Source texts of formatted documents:
BEGIN

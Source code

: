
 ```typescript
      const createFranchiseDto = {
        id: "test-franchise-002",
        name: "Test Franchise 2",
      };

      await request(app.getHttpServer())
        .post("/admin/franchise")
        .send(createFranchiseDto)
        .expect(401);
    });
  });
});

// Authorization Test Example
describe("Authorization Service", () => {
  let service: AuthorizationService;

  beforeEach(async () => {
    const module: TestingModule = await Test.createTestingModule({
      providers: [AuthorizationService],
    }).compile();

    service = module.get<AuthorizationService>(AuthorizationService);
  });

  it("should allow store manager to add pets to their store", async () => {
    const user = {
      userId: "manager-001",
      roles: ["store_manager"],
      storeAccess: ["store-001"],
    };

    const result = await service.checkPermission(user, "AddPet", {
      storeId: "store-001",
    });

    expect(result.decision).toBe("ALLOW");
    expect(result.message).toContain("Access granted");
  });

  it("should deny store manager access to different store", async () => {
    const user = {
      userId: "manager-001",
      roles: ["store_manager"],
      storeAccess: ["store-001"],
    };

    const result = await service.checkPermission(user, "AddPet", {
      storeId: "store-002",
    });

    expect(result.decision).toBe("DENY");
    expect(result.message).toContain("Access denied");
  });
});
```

END
BEGIN

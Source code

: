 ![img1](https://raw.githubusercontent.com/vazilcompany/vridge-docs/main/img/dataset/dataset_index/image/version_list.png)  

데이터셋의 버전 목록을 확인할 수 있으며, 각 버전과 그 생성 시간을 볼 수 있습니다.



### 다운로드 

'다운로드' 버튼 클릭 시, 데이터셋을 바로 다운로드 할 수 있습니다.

END

Assigned task: Wherever the string "expect" appears in the data above, report the whole line.

Result of the task:
        .expect(401);
    expect(result.decision).toBe("ALLOW");
    expect(result.message).toContain("Access granted");
    expect(result.decision).toBe("DENY");
    expect(result.message).toContain("Access denied");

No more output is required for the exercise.